Pascal Bonitzer : Aujourd'hui, je ne me nourris peut-être pas assez de ce que je vis finalement. Je m'en suis pas mal écarté. Mes premiers films étaient assez intimistes, il y avait des éléments autobiographiques. Le personnage récurrent de mes trois premiers films était trois variations sur une sorte d'autoportrait imaginaire, mais avec des histoires de plus en plus fictives. Une des choses qui m'a fait le plus plaisir, c'était tous ces gens qui m'ont demandé à la sortie de mon premier film si les dialogues avaient été improvisés, alors que tout avait été très précisément écrit. Cela, on ne le sent que grâce au feedback des spectateurs. Dans le temps du tournage, on doute, et au montage on est désespéré!

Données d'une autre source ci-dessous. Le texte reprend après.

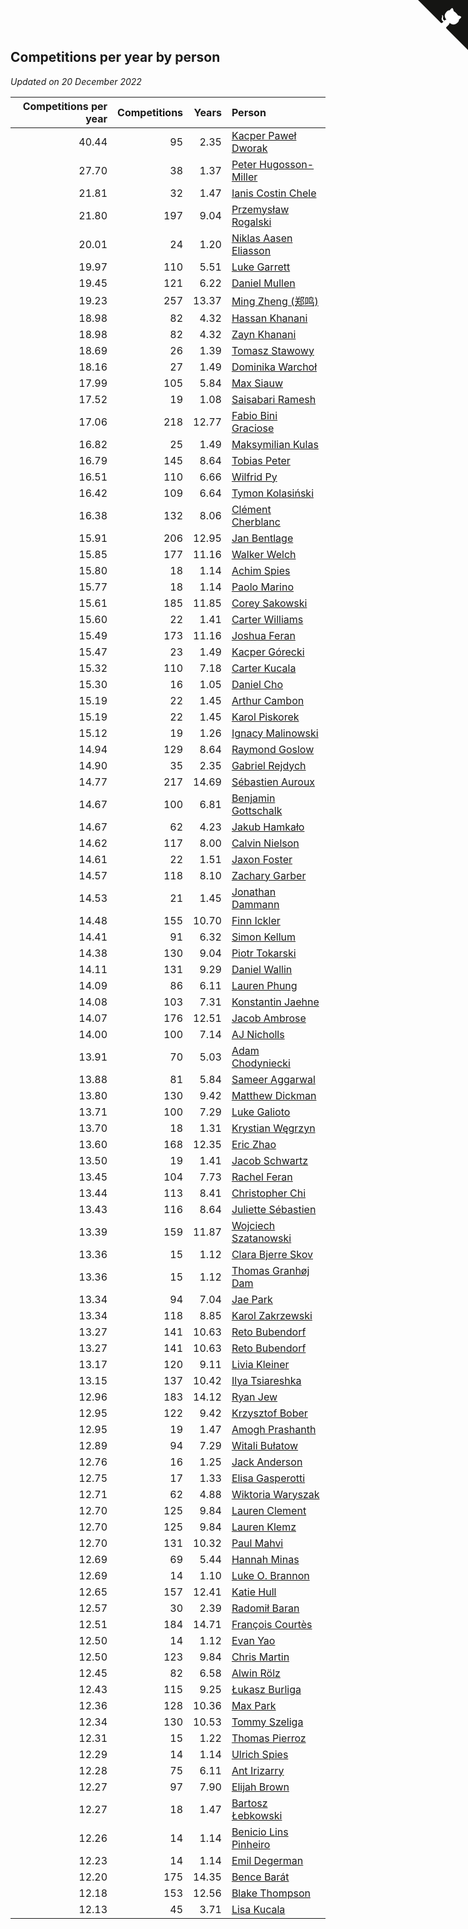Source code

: ## Competitions per year by person

*Updated on 20 December 2022*

| Competitions per year | Competitions | Years | Person |
| ---: | ---: | ---: | :--- |
| 40.44 | 95 | 2.35 | [Kacper Paweł Dworak](https://www.worldcubeassociation.org/persons/2020DWOR01) |
| 27.70 | 38 | 1.37 | [Peter Hugosson-Miller](https://www.worldcubeassociation.org/persons/2021HUGO01) |
| 21.81 | 32 | 1.47 | [Ianis Costin Chele](https://www.worldcubeassociation.org/persons/2021CHEL01) |
| 21.80 | 197 | 9.04 | [Przemysław Rogalski](https://www.worldcubeassociation.org/persons/2013ROGA02) |
| 20.01 | 24 | 1.20 | [Niklas Aasen Eliasson](https://www.worldcubeassociation.org/persons/2021ELIA01) |
| 19.97 | 110 | 5.51 | [Luke Garrett](https://www.worldcubeassociation.org/persons/2017GARR05) |
| 19.45 | 121 | 6.22 | [Daniel Mullen](https://www.worldcubeassociation.org/persons/2016MULL04) |
| 19.23 | 257 | 13.37 | [Ming Zheng (郑鸣)](https://www.worldcubeassociation.org/persons/2009ZHEN11) |
| 18.98 | 82 | 4.32 | [Hassan Khanani](https://www.worldcubeassociation.org/persons/2018KHAN26) |
| 18.98 | 82 | 4.32 | [Zayn Khanani](https://www.worldcubeassociation.org/persons/2018KHAN28) |
| 18.69 | 26 | 1.39 | [Tomasz Stawowy](https://www.worldcubeassociation.org/persons/2021STAW01) |
| 18.16 | 27 | 1.49 | [Dominika Warchoł](https://www.worldcubeassociation.org/persons/2021WARC01) |
| 17.99 | 105 | 5.84 | [Max Siauw](https://www.worldcubeassociation.org/persons/2017SIAU02) |
| 17.52 | 19 | 1.08 | [Saisabari Ramesh](https://www.worldcubeassociation.org/persons/2021RAME01) |
| 17.06 | 218 | 12.77 | [Fabio Bini Graciose](https://www.worldcubeassociation.org/persons/2010GRAC02) |
| 16.82 | 25 | 1.49 | [Maksymilian Kulas](https://www.worldcubeassociation.org/persons/2021KULA02) |
| 16.79 | 145 | 8.64 | [Tobias Peter](https://www.worldcubeassociation.org/persons/2014PETE03) |
| 16.51 | 110 | 6.66 | [Wilfrid Py](https://www.worldcubeassociation.org/persons/2016PYWI01) |
| 16.42 | 109 | 6.64 | [Tymon Kolasiński](https://www.worldcubeassociation.org/persons/2016KOLA02) |
| 16.38 | 132 | 8.06 | [Clément Cherblanc](https://www.worldcubeassociation.org/persons/2014CHER05) |
| 15.91 | 206 | 12.95 | [Jan Bentlage](https://www.worldcubeassociation.org/persons/2010BENT01) |
| 15.85 | 177 | 11.16 | [Walker Welch](https://www.worldcubeassociation.org/persons/2011WELC01) |
| 15.80 | 18 | 1.14 | [Achim Spies](https://www.worldcubeassociation.org/persons/2021SPIE01) |
| 15.77 | 18 | 1.14 | [Paolo Marino](https://www.worldcubeassociation.org/persons/2021MARI04) |
| 15.61 | 185 | 11.85 | [Corey Sakowski](https://www.worldcubeassociation.org/persons/2011SAKO01) |
| 15.60 | 22 | 1.41 | [Carter Williams](https://www.worldcubeassociation.org/persons/2021WILL06) |
| 15.49 | 173 | 11.16 | [Joshua Feran](https://www.worldcubeassociation.org/persons/2011FERA01) |
| 15.47 | 23 | 1.49 | [Kacper Górecki](https://www.worldcubeassociation.org/persons/2021GORE01) |
| 15.32 | 110 | 7.18 | [Carter Kucala](https://www.worldcubeassociation.org/persons/2015KUCA01) |
| 15.30 | 16 | 1.05 | [Daniel Cho](https://www.worldcubeassociation.org/persons/2021CHOD01) |
| 15.19 | 22 | 1.45 | [Arthur Cambon](https://www.worldcubeassociation.org/persons/2021CAMB01) |
| 15.19 | 22 | 1.45 | [Karol Piskorek](https://www.worldcubeassociation.org/persons/2021PISK01) |
| 15.12 | 19 | 1.26 | [Ignacy Malinowski](https://www.worldcubeassociation.org/persons/2021MALI02) |
| 14.94 | 129 | 8.64 | [Raymond Goslow](https://www.worldcubeassociation.org/persons/2014GOSL01) |
| 14.90 | 35 | 2.35 | [Gabriel Rejdych](https://www.worldcubeassociation.org/persons/2020REJD01) |
| 14.77 | 217 | 14.69 | [Sébastien Auroux](https://www.worldcubeassociation.org/persons/2008AURO01) |
| 14.67 | 100 | 6.81 | [Benjamin Gottschalk](https://www.worldcubeassociation.org/persons/2016GOTT01) |
| 14.67 | 62 | 4.23 | [Jakub Hamkało](https://www.worldcubeassociation.org/persons/2018HAMK01) |
| 14.62 | 117 | 8.00 | [Calvin Nielson](https://www.worldcubeassociation.org/persons/2014NIEL03) |
| 14.61 | 22 | 1.51 | [Jaxon Foster](https://www.worldcubeassociation.org/persons/2021FOST01) |
| 14.57 | 118 | 8.10 | [Zachary Garber](https://www.worldcubeassociation.org/persons/2014GARB01) |
| 14.53 | 21 | 1.45 | [Jonathan Dammann](https://www.worldcubeassociation.org/persons/2021DAMM01) |
| 14.48 | 155 | 10.70 | [Finn Ickler](https://www.worldcubeassociation.org/persons/2012ICKL01) |
| 14.41 | 91 | 6.32 | [Simon Kellum](https://www.worldcubeassociation.org/persons/2016KELL12) |
| 14.38 | 130 | 9.04 | [Piotr Tokarski](https://www.worldcubeassociation.org/persons/2013TOKA01) |
| 14.11 | 131 | 9.29 | [Daniel Wallin](https://www.worldcubeassociation.org/persons/2013WALL03) |
| 14.09 | 86 | 6.11 | [Lauren Phung](https://www.worldcubeassociation.org/persons/2016PHUN02) |
| 14.08 | 103 | 7.31 | [Konstantin Jaehne](https://www.worldcubeassociation.org/persons/2015JAEH01) |
| 14.07 | 176 | 12.51 | [Jacob Ambrose](https://www.worldcubeassociation.org/persons/2010AMBR01) |
| 14.00 | 100 | 7.14 | [AJ Nicholls](https://www.worldcubeassociation.org/persons/2015NICH04) |
| 13.91 | 70 | 5.03 | [Adam Chodyniecki](https://www.worldcubeassociation.org/persons/2017CHOD02) |
| 13.88 | 81 | 5.84 | [Sameer Aggarwal](https://www.worldcubeassociation.org/persons/2017AGGA01) |
| 13.80 | 130 | 9.42 | [Matthew Dickman](https://www.worldcubeassociation.org/persons/2013DICK01) |
| 13.71 | 100 | 7.29 | [Luke Galioto](https://www.worldcubeassociation.org/persons/2015GALI02) |
| 13.70 | 18 | 1.31 | [Krystian Węgrzyn](https://www.worldcubeassociation.org/persons/2021WEGR01) |
| 13.60 | 168 | 12.35 | [Eric Zhao](https://www.worldcubeassociation.org/persons/2010ZHAO19) |
| 13.50 | 19 | 1.41 | [Jacob Schwartz](https://www.worldcubeassociation.org/persons/2021SCHW01) |
| 13.45 | 104 | 7.73 | [Rachel Feran](https://www.worldcubeassociation.org/persons/2015FERA01) |
| 13.44 | 113 | 8.41 | [Christopher Chi](https://www.worldcubeassociation.org/persons/2014CHIC01) |
| 13.43 | 116 | 8.64 | [Juliette Sébastien](https://www.worldcubeassociation.org/persons/2014SEBA01) |
| 13.39 | 159 | 11.87 | [Wojciech Szatanowski](https://www.worldcubeassociation.org/persons/2011SZAT01) |
| 13.36 | 15 | 1.12 | [Clara Bjerre Skov](https://www.worldcubeassociation.org/persons/2021SKOV01) |
| 13.36 | 15 | 1.12 | [Thomas Granhøj Dam](https://www.worldcubeassociation.org/persons/2021DAMT01) |
| 13.34 | 94 | 7.04 | [Jae Park](https://www.worldcubeassociation.org/persons/2015PARK24) |
| 13.34 | 118 | 8.85 | [Karol Zakrzewski](https://www.worldcubeassociation.org/persons/2014ZAKR01) |
| 13.27 | 141 | 10.63 | [Reto Bubendorf](https://www.worldcubeassociation.org/persons/2012BUBE01) |
| 13.27 | 141 | 10.63 | [Reto Bubendorf](https://www.worldcubeassociation.org/persons/2012BUBE01) |
| 13.17 | 120 | 9.11 | [Livia Kleiner](https://www.worldcubeassociation.org/persons/2013KLEI03) |
| 13.15 | 137 | 10.42 | [Ilya Tsiareshka](https://www.worldcubeassociation.org/persons/2012TERE01) |
| 12.96 | 183 | 14.12 | [Ryan Jew](https://www.worldcubeassociation.org/persons/2008JEWR01) |
| 12.95 | 122 | 9.42 | [Krzysztof Bober](https://www.worldcubeassociation.org/persons/2013BOBE01) |
| 12.95 | 19 | 1.47 | [Amogh Prashanth](https://www.worldcubeassociation.org/persons/2021PRAS01) |
| 12.89 | 94 | 7.29 | [Witali Bułatow](https://www.worldcubeassociation.org/persons/2015BUAT01) |
| 12.76 | 16 | 1.25 | [Jack Anderson](https://www.worldcubeassociation.org/persons/2021ANDE05) |
| 12.75 | 17 | 1.33 | [Elisa Gasperotti](https://www.worldcubeassociation.org/persons/2021GASP01) |
| 12.71 | 62 | 4.88 | [Wiktoria Waryszak](https://www.worldcubeassociation.org/persons/2018WARY01) |
| 12.70 | 125 | 9.84 | [Lauren Clement](https://www.worldcubeassociation.org/persons/2013KLEM01) |
| 12.70 | 125 | 9.84 | [Lauren Klemz](https://www.worldcubeassociation.org/persons/2013KLEM01) |
| 12.70 | 131 | 10.32 | [Paul Mahvi](https://www.worldcubeassociation.org/persons/2012MAHV01) |
| 12.69 | 69 | 5.44 | [Hannah Minas](https://www.worldcubeassociation.org/persons/2017MINA04) |
| 12.69 | 14 | 1.10 | [Luke O. Brannon](https://www.worldcubeassociation.org/persons/2021BRAN02) |
| 12.65 | 157 | 12.41 | [Katie Hull](https://www.worldcubeassociation.org/persons/2010HULL01) |
| 12.57 | 30 | 2.39 | [Radomił Baran](https://www.worldcubeassociation.org/persons/2020BARA02) |
| 12.51 | 184 | 14.71 | [François Courtès](https://www.worldcubeassociation.org/persons/2008COUR01) |
| 12.50 | 14 | 1.12 | [Evan Yao](https://www.worldcubeassociation.org/persons/2021YAOE02) |
| 12.50 | 123 | 9.84 | [Chris Martin](https://www.worldcubeassociation.org/persons/2013MART03) |
| 12.45 | 82 | 6.58 | [Alwin Rölz](https://www.worldcubeassociation.org/persons/2016ROLZ01) |
| 12.43 | 115 | 9.25 | [Łukasz Burliga](https://www.worldcubeassociation.org/persons/2013BURL01) |
| 12.36 | 128 | 10.36 | [Max Park](https://www.worldcubeassociation.org/persons/2012PARK03) |
| 12.34 | 130 | 10.53 | [Tommy Szeliga](https://www.worldcubeassociation.org/persons/2012SZEL01) |
| 12.31 | 15 | 1.22 | [Thomas Pierroz](https://www.worldcubeassociation.org/persons/2021PIER01) |
| 12.29 | 14 | 1.14 | [Ulrich Spies](https://www.worldcubeassociation.org/persons/2021SPIE02) |
| 12.28 | 75 | 6.11 | [Ant Irizarry](https://www.worldcubeassociation.org/persons/2016IRIZ02) |
| 12.27 | 97 | 7.90 | [Elijah Brown](https://www.worldcubeassociation.org/persons/2015BROW03) |
| 12.27 | 18 | 1.47 | [Bartosz Łebkowski](https://www.worldcubeassociation.org/persons/2021LEBK01) |
| 12.26 | 14 | 1.14 | [Benicio Lins Pinheiro](https://www.worldcubeassociation.org/persons/2021PINH01) |
| 12.23 | 14 | 1.14 | [Emil Degerman](https://www.worldcubeassociation.org/persons/2021DEGE01) |
| 12.20 | 175 | 14.35 | [Bence Barát](https://www.worldcubeassociation.org/persons/2008BARA01) |
| 12.18 | 153 | 12.56 | [Blake Thompson](https://www.worldcubeassociation.org/persons/2010THOM03) |
| 12.13 | 45 | 3.71 | [Lisa Kucala](https://www.worldcubeassociation.org/persons/2019KUCA01) |


<a href="https://github.com/jonatanklosko/wca_statistics" class="github-corner" aria-label="View source on Github"><svg width="80" height="80" viewBox="0 0 250 250" style="fill:#151513; color:#fff; position: absolute; top: 0; border: 0; right: 0;" aria-hidden="true"><path d="M0,0 L115,115 L130,115 L142,142 L250,250 L250,0 Z"></path><path d="M128.3,109.0 C113.8,99.7 119.0,89.6 119.0,89.6 C122.0,82.7 120.5,78.6 120.5,78.6 C119.2,72.0 123.4,76.3 123.4,76.3 C127.3,80.9 125.5,87.3 125.5,87.3 C122.9,97.6 130.6,101.9 134.4,103.2" fill="currentColor" style="transform-origin: 130px 106px;" class="octo-arm"></path><path d="M115.0,115.0 C114.9,115.1 118.7,116.5 119.8,115.4 L133.7,101.6 C136.9,99.2 139.9,98.4 142.2,98.6 C133.8,88.0 127.5,74.4 143.8,58.0 C148.5,53.4 154.0,51.2 159.7,51.0 C160.3,49.4 163.2,43.6 171.4,40.1 C171.4,40.1 176.1,42.5 178.8,56.2 C183.1,58.6 187.2,61.8 190.9,65.4 C194.5,69.0 197.7,73.2 200.1,77.6 C213.8,80.2 216.3,84.9 216.3,84.9 C212.7,93.1 206.9,96.0 205.4,96.6 C205.1,102.4 203.0,107.8 198.3,112.5 C181.9,128.9 168.3,122.5 157.7,114.1 C157.9,116.9 156.7,120.9 152.7,124.9 L141.0,136.5 C139.8,137.7 141.6,141.9 141.8,141.8 Z" fill="currentColor" class="octo-body"></path></svg></a><style>.github-corner:hover .octo-arm{animation:octocat-wave 560ms ease-in-out}@keyframes octocat-wave{0%,100%{transform:rotate(0)}20%,60%{transform:rotate(-25deg)}40%,80%{transform:rotate(10deg)}}@media (max-width:500px){.github-corner:hover .octo-arm{animation:none}.github-corner .octo-arm{animation:octocat-wave 560ms ease-in-out}}</style>
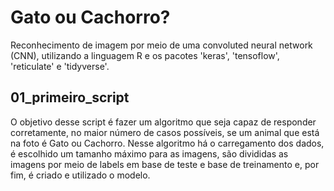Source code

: # Gato ou Cachorro?
Reconhecimento de imagem por meio de uma convoluted neural network (CNN), utilizando a linguagem R e os pacotes 'keras', 'tensoflow', 'reticulate' e 'tidyverse'.

## 01_primeiro_script
O objetivo desse script é fazer um algoritmo que seja capaz de responder corretamente, no maior número de casos possíveis, se um animal que está na foto é Gato ou Cachorro. Nesse algoritmo há o carregamento dos dados, é escolhido um tamanho máximo para as imagens, são divididas as imagens por meio de labels em base de teste e base de treinamento e, por fim, é criado e utilizado o modelo.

Ce n'est que quand j'ai montré une première version à Rivette, qui m'a dit « c'est formidable, mais il faut couper cette première scène et la dernière qui sont inutiles », que j'ai pris un peu confiance en moi, en mon film. Avant, j'ai douté tout le temps du tournage et du montage, pensant que c'était nul. Et puis, sa sortie fut couronnée de succès et j'ai même été honoré du prix Jean Vigot. Mais, j'étais tellement mal, que même en recevant ce prix, je n'ai pas pris le plaisir que j'aurais pu avoir. Je ne me sens pas du tout aguerri, malgré le succès de certains de mes films, j'ai toujours le même trac, l'impression qu'il s'agit de mon premier film.
La réalisation vous apporte-t-elle autant de plaisir que l'écriture?
Pascal Bonitzer : Oui, mais c'est très différent. Quand on écrit, il faut avoir une idée, pas forcément très précise d'ailleurs, de la mise en image, mais il faut surtout attendre quelque chose de cette mise en image. Il y a des cinéastes qui ont besoin de visualiser leur film de manière extrêmement précise, que l'image soit presque là sur le scénario, voire sous forme de story-board. Moi non, j'attends beaucoup de 2 moments très importants dans ma préparation qui sont : le casting et les repérages. A savoir le choix des comédiens et le choix des décors. Comme on n'est pas dans un système hollywoodien, industriel, et que mes décors sont pour la plupart naturels, cela compte beaucoup. Lorsque l'on trouve un lieu, une maison, un appartement qui a une âme, on est content car la scène un peu abstraite sur le papier s'incarne. Ce que l'on a écrit prend corps, ce n'est pas forcément ce que l'on avait pensé, mais on se nourrit du lieu. Idem pour les comédiens. Pour mon premier film, j'ai écrit en pensant à Daniel Auteuil, qui n'acceptait pas les premiers films, je le savais mais c'est à lui que je pensais en écrivant mon personnage principal. Après, il y a eu une possibilité que cela soit joué par Lucchini. Et pour finir, cela a été Jackie Berroyer. Et ce fut parfait, je n'aurais pas pu ensuite imaginer que cela soit quelqu'un d'autre que Berroyer pour ce rôle là.
Tout en étant auteur et metteur en scène de vos films continuez-vous à être scénariste pour d'autres cinéastes ?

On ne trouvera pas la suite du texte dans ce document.